## YOUR OBJECTIVE
Pull every line containing "textbf" from the entries.
***
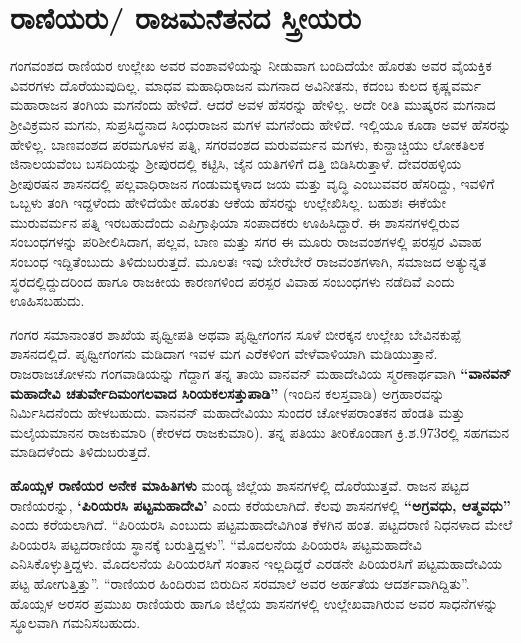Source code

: \section{ರಾಣಿಯರು/ ರಾಜಮನೆತನದ ಸ್ತ್ರೀಯರು}

ಗಂಗವಂಶದ ರಾಣಿಯರ ಉಲ್ಲೇಖ ಅವರ ವಂಶಾವಳಿಯನ್ನು ನೀಡುವಾಗ ಬಂದಿದೆಯೇ ಹೊರತು ಅವರ ವೈಯಕ್ತಿಕ ವಿವರಗಳು ದೊರೆಯುವುದಿಲ್ಲ. ಮಾಧವ ಮಹಾಧಿರಾಜನ ಮಗನಾದ ಅವಿನೀತನು, ಕದಂಬ ಕುಲದ ಕೃಷ್ಣವರ್ಮ ಮಹಾರಾಜನ ತಂಗಿಯ ಮಗನೆಂದು ಹೇಳಿದೆ. ಆದರೆ ಅವಳ ಹೆಸರನ್ನು ಹೇಳಿಲ್ಲ. ಅದೇ ರೀತಿ ಮುಷ್ಕರನ ಮಗನಾದ ಶ‍್ರೀವಿಕ್ರಮನ ಮಗನು, ಸುಪ್ರಸಿದ್ಧನಾದ ಸಿಂಧುರಾಜನ ಮಗಳ ಮಗನೆಂದು ಹೇಳಿದೆ. ಇಲ್ಲಿಯೂ ಕೂಡಾ ಅವಳ ಹೆಸರನ್ನು ಹೇಳಿಲ್ಲ. ಬಾಣವಂಶದ ಪರಮಗೂಳನ ಪತ್ನಿ, ಸಗರವಂಶದ ಮರುವರ್ಮನ ಮಗಳು, ಕುನ್ದಾಚ್ಚಿಯು ಲೋಕತಿಲಕ ಜಿನಾಲಯವೆಂಬ ಬಸದಿಯನ್ನು ಶ‍್ರೀಪುರದಲ್ಲಿ ಕಟ್ಟಿಸಿ, ಜೈನ ಯತಿಗಳಿಗೆ ದತ್ತಿ ಬಿಡಿಸಿರುತ್ತಾಳೆ. ದೇವರಹಳ್ಳಿಯ ಶ‍್ರೀಪುರಷನ ಶಾಸನದಲ್ಲಿ ಪಲ್ಲವಾಧಿರಾಜನ ಗಂಡುಮಕ್ಕಳಾದ ಜಯ ಮತ್ತು ವೃದ್ಧಿ ಎಂಬುವವರ ಹೆಸರಿದ್ದು, ಇವಳಿಗೆ ಒಬ್ಬಳು ತಂಗಿ ಇದ್ದಳೆಂದು ಹೇಳಿದೆಯೇ ಹೊರತು ಆಕೆಯ ಹೆಸರನ್ನು ಉಲ್ಲೇಖಿಸಿಲ್ಲ. ಬಹುಶಃ ಈಕೆಯೇ ಮುರುವರ್ಮನ ಪತ್ನಿ ಇರಬಹುದೆಂದು ಎಪಿಗ್ರಾಫಿಯಾ ಸಂಪಾದಕರು ಊಹಿಸಿದ್ದಾರೆ. ಈ ಶಾಸನಗಳಲ್ಲಿರುವ ಸಂಬಂಧಗಳನ್ನು ಪರಿಶೀಲಿಸಿದಾಗ, ಪಲ್ಲವ, ಬಾಣ ಮತ್ತು ಸಗರ ಈ ಮೂರು ರಾಜವಂಶಗಳಲ್ಲಿ ಪರಸ್ಪರ ವಿವಾಹ ಸಂಬಂಧ ಇದ್ದಿತೆಂಬುದು ತಿಳಿದುಬರುತ್ತದೆ. ಮೂಲತಃ ಇವು ಬೇರೆಬೇರೆ ರಾಜವಂಶಗಳಾಗಿ, ಸಮಾಜದ ಅತ್ಯುನ್ನತ ಸ್ಥರದಲ್ಲಿದ್ದುದರಿಂದ ಹಾಗೂ ರಾಜಕೀಯ ಕಾರಣಗಳಿಂದ ಪರಸ್ಪರ ವಿವಾಹ ಸಂಬಂಧಗಳು ನಡೆದಿವೆ ಎಂದು ಊಹಿಸಬಹುದು.

\vskip 2pt

ಗಂಗರ ಸಮಾನಾಂತರ ಶಾಖೆಯ ಪೃಥ್ವೀಪತಿ ಅಥವಾ ಪೃಥ್ವೀಗಂಗನ ಸೂಳೆ ಬೀರಕ್ಕನ ಉಲ್ಲೇಖ ಬೇವಿನಕುಪ್ಪೆ ಶಾಸನದಲ್ಲಿದೆ. ಪೃಥ್ವೀಗಂಗನು ಮಡಿದಾಗ ಇವಳ ಮಗ ಎರೆಕಳಿಂಗ ವೇಳೆವಾಳಿಯಾಗಿ ಮಡಿಯುತ್ತಾನೆ. ರಾಜರಾಜಚೋಳನು ಗಂಗವಾಡಿಯನ್ನು ಗೆದ್ದಾಗ ತನ್ನ ತಾಯಿ ವಾನವನ್​ ಮಹಾದೇವಿಯ ಸ್ಮರಣಾರ್ಥವಾಗಿ \textbf{“ವಾನವನ್​ಮಹಾದೇವಿ\general{\break } ಚತುರ್ವೇದಿಮಂಗಲವಾದ ಸಿರಿಯಕಲಸತ್ತುಪಾಡಿ”} (ಇಂದಿನ ಕಲಸ್ತವಾಡಿ) ಅಗ್ರಹಾರವನ್ನು ನಿರ್ಮಿಸಿದನೆಂದು ಹೇಳ\-ಬಹುದು. ವಾನವನ್​ ಮಹಾದೇವಿಯು ಸುಂದರ ಚೋಳಪರಾಂತಕನ ಹೆಂಡತಿ ಮತ್ತು ಮಲೈಯಮಾನನ ರಾಜಕುಮಾರಿ (ಕೇರಳದ ರಾಜಕುಮಾರಿ). ತನ್ನ ಪತಿಯು ತೀರಿಕೊಂಡಾಗ ಕ್ರಿ.ಶ.973ರಲ್ಲಿ ಸಹಗಮನ ಮಾಡಿದಳೆಂದು ತಿಳಿದುಬರುತ್ತದೆ.

\vskip 2pt

\textbf{ಹೊಯ್ಸಳ ರಾಣಿಯರ ಅನೇಕ ಮಾಹಿತಿಗಳು} ಮಂಡ್ಯ ಜಿಲ್ಲೆಯ ಶಾಸನಗಳಲ್ಲಿ ದೊರೆಯುತ್ತವೆ. ರಾಜನ ಪಟ್ಟದ ರಾಣಿಯರನ್ನು, \textbf{‘ಪಿರಿಯರಸಿ ಪಟ್ಟಮಹಾದೇವಿ’} ಎಂದು ಕರೆಯಲಾಗಿದೆ. ಕೆಲವು ಶಾಸನಗಳಲ್ಲಿ \textbf{“ಅಗ್ರವಧು, ಆತ್ಮವಧು”} ಎಂದು ಕರೆಯಲಾಗಿದೆ. “ಪಿರಿಯರಸಿ ಎಂಬುದು ಪಟ್ಟಮಹಾದೇವಿಗಿಂತ ಕೆಳಗಿನ ಹಂತ. ಪಟ್ಟದರಾಣಿ ನಿಧನಳಾದ ಮೇಲೆ ಪಿರಿಯರಸಿ ಪಟ್ಟದರಾಣಿಯ ಸ್ಥಾನಕ್ಕೆ ಬರುತ್ತಿದ್ದಳು”. “ಮೊದಲನೆಯ ಪಿರಿಯರಸಿ ಪಟ್ಟಮಹಾದೇವಿ ಎನಿಸಿಕೊಳ್ಳುತ್ತಿದ್ದಳು. ಮೊದಲನೆಯ ಪಿರಿಯರಸಿಗೆ ಸಂತಾನ ಇಲ್ಲದಿದ್ದರೆ ಎರಡನೇ ಪಿರಿಯರಸಿಗೆ ಪಟ್ಟಮಹಾದೇವಿಯ ಪಟ್ಟ ಹೋಗುತ್ತಿತ್ತು”. “ರಾಣಿಯರ ಹಿಂದಿರುವ ಬಿರುದಿನ ಸರಮಾಲೆ ಅವರ ಅರ್ಹತೆಯ ಆದರ್ಶವಾಗಿದ್ದಿತು”. ಹೊಯ್ಸಳ ಅರಸರ ಪ್ರಮುಖ ರಾಣಿಯರು ಹಾಗೂ ಜಿಲ್ಲೆಯ ಶಾಸನಗಳಲ್ಲಿ ಉಲ್ಲೇಖವಾಗಿರುವ ಅವರ ಸಾಧನೆಗಳನ್ನು ಸ್ಥೂಲವಾಗಿ ಗಮನಿಸಬಹುದು.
***
## RESPONSE FOR THIS EXERCISE
ಗಂಗರ ಸಮಾನಾಂತರ ಶಾಖೆಯ ಪೃಥ್ವೀಪತಿ ಅಥವಾ ಪೃಥ್ವೀಗಂಗನ ಸೂಳೆ ಬೀರಕ್ಕನ ಉಲ್ಲೇಖ ಬೇವಿನಕುಪ್ಪೆ ಶಾಸನದಲ್ಲಿದೆ. ಪೃಥ್ವೀಗಂಗನು ಮಡಿದಾಗ ಇವಳ ಮಗ ಎರೆಕಳಿಂಗ ವೇಳೆವಾಳಿಯಾಗಿ ಮಡಿಯುತ್ತಾನೆ. ರಾಜರಾಜಚೋಳನು ಗಂಗವಾಡಿಯನ್ನು ಗೆದ್ದಾಗ ತನ್ನ ತಾಯಿ ವಾನವನ್​ ಮಹಾದೇವಿಯ ಸ್ಮರಣಾರ್ಥವಾಗಿ \textbf{“ವಾನವನ್​ಮಹಾದೇವಿ\general{\break } ಚತುರ್ವೇದಿಮಂಗಲವಾದ ಸಿರಿಯಕಲಸತ್ತುಪಾಡಿ”} (ಇಂದಿನ ಕಲಸ್ತವಾಡಿ) ಅಗ್ರಹಾರವನ್ನು ನಿರ್ಮಿಸಿದನೆಂದು ಹೇಳ\-ಬಹುದು. ವಾನವನ್​ ಮಹಾದೇವಿಯು ಸುಂದರ ಚೋಳಪರಾಂತಕನ ಹೆಂಡತಿ ಮತ್ತು ಮಲೈಯಮಾನನ ರಾಜಕುಮಾರಿ (ಕೇರಳದ ರಾಜಕುಮಾರಿ). ತನ್ನ ಪತಿಯು ತೀರಿಕೊಂಡಾಗ ಕ್ರಿ.ಶ.973ರಲ್ಲಿ ಸಹಗಮನ ಮಾಡಿದಳೆಂದು ತಿಳಿದುಬರುತ್ತದೆ.
\textbf{ಹೊಯ್ಸಳ ರಾಣಿಯರ ಅನೇಕ ಮಾಹಿತಿಗಳು} ಮಂಡ್ಯ ಜಿಲ್ಲೆಯ ಶಾಸನಗಳಲ್ಲಿ ದೊರೆಯುತ್ತವೆ. ರಾಜನ ಪಟ್ಟದ ರಾಣಿಯರನ್ನು, \textbf{‘ಪಿರಿಯರಸಿ ಪಟ್ಟಮಹಾದೇವಿ’} ಎಂದು ಕರೆಯಲಾಗಿದೆ. ಕೆಲವು ಶಾಸನಗಳಲ್ಲಿ \textbf{“ಅಗ್ರವಧು, ಆತ್ಮವಧು”} ಎಂದು ಕರೆಯಲಾಗಿದೆ. “ಪಿರಿಯರಸಿ ಎಂಬುದು ಪಟ್ಟಮಹಾದೇವಿಗಿಂತ ಕೆಳಗಿನ ಹಂತ. ಪಟ್ಟದರಾಣಿ ನಿಧನಳಾದ ಮೇಲೆ ಪಿರಿಯರಸಿ ಪಟ್ಟದರಾಣಿಯ ಸ್ಥಾನಕ್ಕೆ ಬರುತ್ತಿದ್ದಳು”. “ಮೊದಲನೆಯ ಪಿರಿಯರಸಿ ಪಟ್ಟಮಹಾದೇವಿ ಎನಿಸಿಕೊಳ್ಳುತ್ತಿದ್ದಳು. ಮೊದಲನೆಯ ಪಿರಿಯರಸಿಗೆ ಸಂತಾನ ಇಲ್ಲದಿದ್ದರೆ ಎರಡನೇ ಪಿರಿಯರಸಿಗೆ ಪಟ್ಟಮಹಾದೇವಿಯ ಪಟ್ಟ ಹೋಗುತ್ತಿತ್ತು”. “ರಾಣಿಯರ ಹಿಂದಿರುವ ಬಿರುದಿನ ಸರಮಾಲೆ ಅವರ ಅರ್ಹತೆಯ ಆದರ್ಶವಾಗಿದ್ದಿತು”. ಹೊಯ್ಸಳ ಅರಸರ ಪ್ರಮುಖ ರಾಣಿಯರು ಹಾಗೂ ಜಿಲ್ಲೆಯ ಶಾಸನಗಳಲ್ಲಿ ಉಲ್ಲೇಖವಾಗಿರುವ ಅವರ ಸಾಧನೆಗಳನ್ನು ಸ್ಥೂಲವಾಗಿ ಗಮನಿಸಬಹುದು.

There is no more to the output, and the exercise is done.